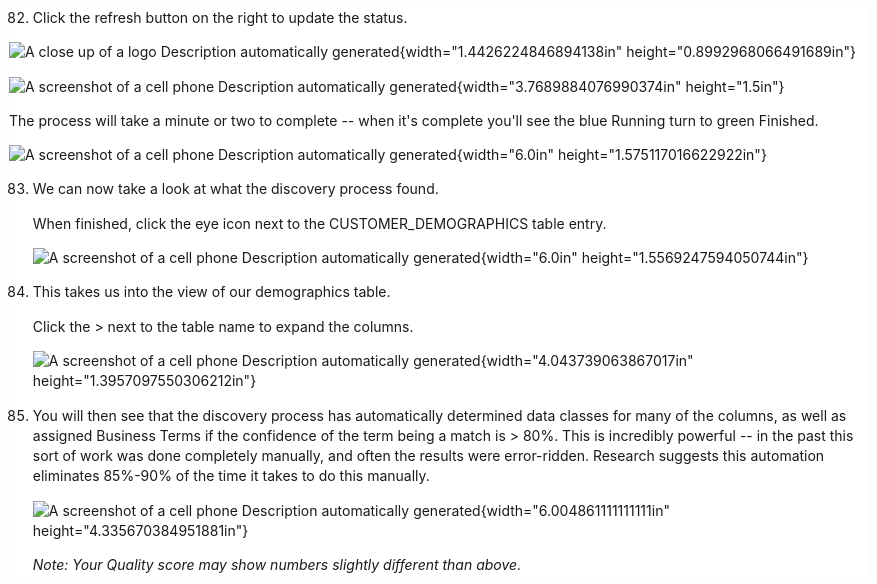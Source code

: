 82. Click the refresh button on the right to update the status.

![A close up of a logo Description automatically
generated](/Users/tjm/Documents/GitHub/CPD-workshop/labs/organize-deeper/images/media/image88.png){width="1.4426224846894138in"
height="0.8992968066491689in"}

![A screenshot of a cell phone Description automatically
generated](/Users/tjm/Documents/GitHub/CPD-workshop/labs/organize-deeper/images/media/image89.png){width="3.7689884076990374in"
height="1.5in"}

The process will take a minute or two to complete -- when it's complete
you'll see the blue Running turn to green Finished.

![A screenshot of a cell phone Description automatically
generated](/Users/tjm/Documents/GitHub/CPD-workshop/labs/organize-deeper/images/media/image90.png){width="6.0in"
height="1.575117016622922in"}

83. We can now take a look at what the discovery process found.

    When finished, click the eye icon next to the CUSTOMER_DEMOGRAPHICS
    table entry.

    ![A screenshot of a cell phone Description automatically
    generated](/Users/tjm/Documents/GitHub/CPD-workshop/labs/organize-deeper/images/media/image91.png){width="6.0in"
    height="1.5569247594050744in"}

84. This takes us into the view of our demographics table.

    Click the \> next to the table name to expand the columns.

    ![A screenshot of a cell phone Description automatically
    generated](/Users/tjm/Documents/GitHub/CPD-workshop/labs/organize-deeper/images/media/image92.png){width="4.043739063867017in"
    height="1.3957097550306212in"}

85. You will then see that the discovery process has automatically
    determined data classes for many of the columns, as well as assigned
    Business Terms if the confidence of the term being a match is \>
    80%. This is incredibly powerful -- in the past this sort of work
    was done completely manually, and often the results were
    error-ridden. Research suggests this automation eliminates 85%-90%
    of the time it takes to do this manually.

    ![A screenshot of a cell phone Description automatically
    generated](/Users/tjm/Documents/GitHub/CPD-workshop/labs/organize-deeper/images/media/image93.png){width="6.004861111111111in"
    height="4.335670384951881in"}

    *Note: Your Quality score may show numbers slightly different than
    above.*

**WORK INSTRUCTIONS:** All lines from the listing above that include "will" should be shown.

**SOLVED EXERCISE:**
The process will take a minute or two to complete -- when it's complete
85. You will then see that the discovery process has automatically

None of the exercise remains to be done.